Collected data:
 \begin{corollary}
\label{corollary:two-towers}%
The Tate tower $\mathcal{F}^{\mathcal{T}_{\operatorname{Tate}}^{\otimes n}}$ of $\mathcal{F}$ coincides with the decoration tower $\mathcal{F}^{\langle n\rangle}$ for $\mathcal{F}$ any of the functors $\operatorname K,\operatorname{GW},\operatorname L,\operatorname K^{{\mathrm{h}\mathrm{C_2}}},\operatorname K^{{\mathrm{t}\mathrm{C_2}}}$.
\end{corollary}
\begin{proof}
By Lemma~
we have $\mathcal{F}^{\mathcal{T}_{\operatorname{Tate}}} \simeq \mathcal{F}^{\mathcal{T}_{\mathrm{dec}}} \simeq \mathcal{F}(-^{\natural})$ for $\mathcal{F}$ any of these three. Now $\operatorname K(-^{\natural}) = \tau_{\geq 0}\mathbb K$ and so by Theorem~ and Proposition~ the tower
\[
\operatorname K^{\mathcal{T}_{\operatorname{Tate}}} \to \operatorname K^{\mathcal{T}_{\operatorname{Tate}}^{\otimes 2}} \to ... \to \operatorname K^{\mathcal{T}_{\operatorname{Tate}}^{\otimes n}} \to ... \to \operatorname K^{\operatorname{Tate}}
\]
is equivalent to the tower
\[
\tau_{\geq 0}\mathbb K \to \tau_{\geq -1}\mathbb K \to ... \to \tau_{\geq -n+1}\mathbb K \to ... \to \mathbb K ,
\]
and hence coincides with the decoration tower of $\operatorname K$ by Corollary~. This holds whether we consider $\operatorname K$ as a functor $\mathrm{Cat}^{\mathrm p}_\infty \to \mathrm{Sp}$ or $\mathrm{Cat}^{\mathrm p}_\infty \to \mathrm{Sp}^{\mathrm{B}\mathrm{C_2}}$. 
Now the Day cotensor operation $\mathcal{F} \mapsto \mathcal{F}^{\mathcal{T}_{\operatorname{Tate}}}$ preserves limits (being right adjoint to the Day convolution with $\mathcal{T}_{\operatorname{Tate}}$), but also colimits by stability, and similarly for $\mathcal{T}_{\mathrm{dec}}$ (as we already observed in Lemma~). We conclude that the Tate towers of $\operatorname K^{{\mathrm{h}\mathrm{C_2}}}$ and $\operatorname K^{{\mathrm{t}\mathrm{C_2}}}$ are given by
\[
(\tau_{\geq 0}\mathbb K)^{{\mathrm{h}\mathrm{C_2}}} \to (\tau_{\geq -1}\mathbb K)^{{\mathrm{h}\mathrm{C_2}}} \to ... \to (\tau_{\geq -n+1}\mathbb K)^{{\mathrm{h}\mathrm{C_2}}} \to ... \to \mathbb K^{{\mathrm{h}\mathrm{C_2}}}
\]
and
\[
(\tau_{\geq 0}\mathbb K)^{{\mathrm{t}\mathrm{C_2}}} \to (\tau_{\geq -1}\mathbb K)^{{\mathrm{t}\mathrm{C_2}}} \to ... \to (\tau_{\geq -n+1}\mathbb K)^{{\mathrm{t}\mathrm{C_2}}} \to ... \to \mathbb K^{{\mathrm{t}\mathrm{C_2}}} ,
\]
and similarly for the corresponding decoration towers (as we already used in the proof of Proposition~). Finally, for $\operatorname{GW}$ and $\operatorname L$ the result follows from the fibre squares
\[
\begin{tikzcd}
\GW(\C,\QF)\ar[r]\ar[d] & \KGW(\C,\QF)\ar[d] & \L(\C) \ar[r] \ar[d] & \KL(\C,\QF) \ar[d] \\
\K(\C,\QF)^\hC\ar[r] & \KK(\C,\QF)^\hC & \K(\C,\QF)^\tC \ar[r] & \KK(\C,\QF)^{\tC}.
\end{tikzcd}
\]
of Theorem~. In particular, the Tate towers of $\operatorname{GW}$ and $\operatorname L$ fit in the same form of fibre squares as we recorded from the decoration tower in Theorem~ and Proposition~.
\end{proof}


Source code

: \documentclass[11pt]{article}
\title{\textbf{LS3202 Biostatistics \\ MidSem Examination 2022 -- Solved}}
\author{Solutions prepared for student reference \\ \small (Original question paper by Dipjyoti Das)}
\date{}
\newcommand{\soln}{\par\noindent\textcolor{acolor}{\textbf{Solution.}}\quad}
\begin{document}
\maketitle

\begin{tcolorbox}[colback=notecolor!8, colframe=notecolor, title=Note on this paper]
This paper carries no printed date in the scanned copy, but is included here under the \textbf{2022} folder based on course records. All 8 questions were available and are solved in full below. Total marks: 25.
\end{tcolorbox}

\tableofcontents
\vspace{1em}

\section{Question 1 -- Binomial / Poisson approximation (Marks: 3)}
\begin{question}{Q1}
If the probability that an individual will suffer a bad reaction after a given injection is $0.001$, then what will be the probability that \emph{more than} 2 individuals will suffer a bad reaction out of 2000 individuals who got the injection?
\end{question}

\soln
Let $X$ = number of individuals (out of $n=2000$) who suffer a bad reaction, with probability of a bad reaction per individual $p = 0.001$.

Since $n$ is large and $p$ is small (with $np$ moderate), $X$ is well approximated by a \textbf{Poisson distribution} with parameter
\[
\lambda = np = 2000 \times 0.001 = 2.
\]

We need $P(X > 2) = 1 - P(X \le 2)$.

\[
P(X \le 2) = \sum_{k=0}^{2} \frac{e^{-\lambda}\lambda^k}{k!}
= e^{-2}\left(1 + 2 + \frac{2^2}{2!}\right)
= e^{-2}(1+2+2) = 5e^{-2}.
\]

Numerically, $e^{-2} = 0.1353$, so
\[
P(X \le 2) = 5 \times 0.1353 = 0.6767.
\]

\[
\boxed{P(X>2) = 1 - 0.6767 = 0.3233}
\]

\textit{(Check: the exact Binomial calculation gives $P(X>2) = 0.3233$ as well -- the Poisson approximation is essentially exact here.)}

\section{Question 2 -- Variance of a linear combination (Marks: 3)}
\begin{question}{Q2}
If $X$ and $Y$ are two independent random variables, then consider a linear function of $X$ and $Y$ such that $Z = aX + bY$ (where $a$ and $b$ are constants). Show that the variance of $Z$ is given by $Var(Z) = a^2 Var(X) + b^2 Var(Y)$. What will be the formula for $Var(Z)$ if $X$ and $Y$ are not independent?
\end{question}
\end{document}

INSTRUCTIONS FOR THE TASK: Could you repeat every record above exactly as it stands?

EXERCISE OUTPUT:
 \begin{corollary}
\label{corollary:two-towers}%
The Tate tower $\mathcal{F}^{\mathcal{T}_{\operatorname{Tate}}^{\otimes n}}$ of $\mathcal{F}$ coincides with the decoration tower $\mathcal{F}^{\langle n\rangle}$ for $\mathcal{F}$ any of the functors $\operatorname K,\operatorname{GW},\operatorname L,\operatorname K^{{\mathrm{h}\mathrm{C_2}}},\operatorname K^{{\mathrm{t}\mathrm{C_2}}}$.
\end{corollary}
\begin{proof}
By Lemma~
we have $\mathcal{F}^{\mathcal{T}_{\operatorname{Tate}}} \simeq \mathcal{F}^{\mathcal{T}_{\mathrm{dec}}} \simeq \mathcal{F}(-^{\natural})$ for $\mathcal{F}$ any of these three. Now $\operatorname K(-^{\natural}) = \tau_{\geq 0}\mathbb K$ and so by Theorem~ and Proposition~ the tower
\[
\operatorname K^{\mathcal{T}_{\operatorname{Tate}}} \to \operatorname K^{\mathcal{T}_{\operatorname{Tate}}^{\otimes 2}} \to ... \to \operatorname K^{\mathcal{T}_{\operatorname{Tate}}^{\otimes n}} \to ... \to \operatorname K^{\operatorname{Tate}}
\]
is equivalent to the tower
\[
\tau_{\geq 0}\mathbb K \to \tau_{\geq -1}\mathbb K \to ... \to \tau_{\geq -n+1}\mathbb K \to ... \to \mathbb K ,
\]
and hence coincides with the decoration tower of $\operatorname K$ by Corollary~. This holds whether we consider $\operatorname K$ as a functor $\mathrm{Cat}^{\mathrm p}_\infty \to \mathrm{Sp}$ or $\mathrm{Cat}^{\mathrm p}_\infty \to \mathrm{Sp}^{\mathrm{B}\mathrm{C_2}}$. 
Now the Day cotensor operation $\mathcal{F} \mapsto \mathcal{F}^{\mathcal{T}_{\operatorname{Tate}}}$ preserves limits (being right adjoint to the Day convolution with $\mathcal{T}_{\operatorname{Tate}}$), but also colimits by stability, and similarly for $\mathcal{T}_{\mathrm{dec}}$ (as we already observed in Lemma~). We conclude that the Tate towers of $\operatorname K^{{\mathrm{h}\mathrm{C_2}}}$ and $\operatorname K^{{\mathrm{t}\mathrm{C_2}}}$ are given by
\[
(\tau_{\geq 0}\mathbb K)^{{\mathrm{h}\mathrm{C_2}}} \to (\tau_{\geq -1}\mathbb K)^{{\mathrm{h}\mathrm{C_2}}} \to ... \to (\tau_{\geq -n+1}\mathbb K)^{{\mathrm{h}\mathrm{C_2}}} \to ... \to \mathbb K^{{\mathrm{h}\mathrm{C_2}}}
\]
and
\[
(\tau_{\geq 0}\mathbb K)^{{\mathrm{t}\mathrm{C_2}}} \to (\tau_{\geq -1}\mathbb K)^{{\mathrm{t}\mathrm{C_2}}} \to ... \to (\tau_{\geq -n+1}\mathbb K)^{{\mathrm{t}\mathrm{C_2}}} \to ... \to \mathbb K^{{\mathrm{t}\mathrm{C_2}}} ,
\]
and similarly for the corresponding decoration towers (as we already used in the proof of Proposition~). Finally, for $\operatorname{GW}$ and $\operatorname L$ the result follows from the fibre squares
\[
\begin{tikzcd}
\GW(\C,\QF)\ar[r]\ar[d] & \KGW(\C,\QF)\ar[d] & \L(\C) \ar[r] \ar[d] & \KL(\C,\QF) \ar[d] \\
\K(\C,\QF)^\hC\ar[r] & \KK(\C,\QF)^\hC & \K(\C,\QF)^\tC \ar[r] & \KK(\C,\QF)^{\tC}.
\end{tikzcd}
\]
of Theorem~. In particular, the Tate towers of $\operatorname{GW}$ and $\operatorname L$ fit in the same form of fibre squares as we recorded from the decoration tower in Theorem~ and Proposition~.
\end{proof}


Source code

: \documentclass[11pt]{article}
\title{\textbf{LS3202 Biostatistics \\ MidSem Examination 2022 -- Solved}}
\author{Solutions prepared for student reference \\ \small (Original question paper by Dipjyoti Das)}
\date{}
\newcommand{\soln}{\par\noindent\textcolor{acolor}{\textbf{Solution.}}\quad}
\begin{document}
\maketitle

\begin{tcolorbox}[colback=notecolor!8, colframe=notecolor, title=Note on this paper]
This paper carries no printed date in the scanned copy, but is included here under the \textbf{2022} folder based on course records. All 8 questions were available and are solved in full below. Total marks: 25.
\end{tcolorbox}

\tableofcontents
\vspace{1em}

\section{Question 1 -- Binomial / Poisson approximation (Marks: 3)}
\begin{question}{Q1}
If the probability that an individual will suffer a bad reaction after a given injection is $0.001$, then what will be the probability that \emph{more than} 2 individuals will suffer a bad reaction out of 2000 individuals who got the injection?
\end{question}

\soln
Let $X$ = number of individuals (out of $n=2000$) who suffer a bad reaction, with probability of a bad reaction per individual $p = 0.001$.

Since $n$ is large and $p$ is small (with $np$ moderate), $X$ is well approximated by a \textbf{Poisson distribution} with parameter
\[
\lambda = np = 2000 \times 0.001 = 2.
\]

We need $P(X > 2) = 1 - P(X \le 2)$.

\[
P(X \le 2) = \sum_{k=0}^{2} \frac{e^{-\lambda}\lambda^k}{k!}
= e^{-2}\left(1 + 2 + \frac{2^2}{2!}\right)
= e^{-2}(1+2+2) = 5e^{-2}.
\]

Numerically, $e^{-2} = 0.1353$, so
\[
P(X \le 2) = 5 \times 0.1353 = 0.6767.
\]

\[
\boxed{P(X>2) = 1 - 0.6767 = 0.3233}
\]

\textit{(Check: the exact Binomial calculation gives $P(X>2) = 0.3233$ as well -- the Poisson approximation is essentially exact here.)}

\section{Question 2 -- Variance of a linear combination (Marks: 3)}
\begin{question}{Q2}
If $X$ and $Y$ are two independent random variables, then consider a linear function of $X$ and $Y$ such that $Z = aX + bY$ (where $a$ and $b$ are constants). Show that the variance of $Z$ is given by $Var(Z) = a^2 Var(X) + b^2 Var(Y)$. What will be the formula for $Var(Z)$ if $X$ and $Y$ are not independent?
\end{question}
\end{document}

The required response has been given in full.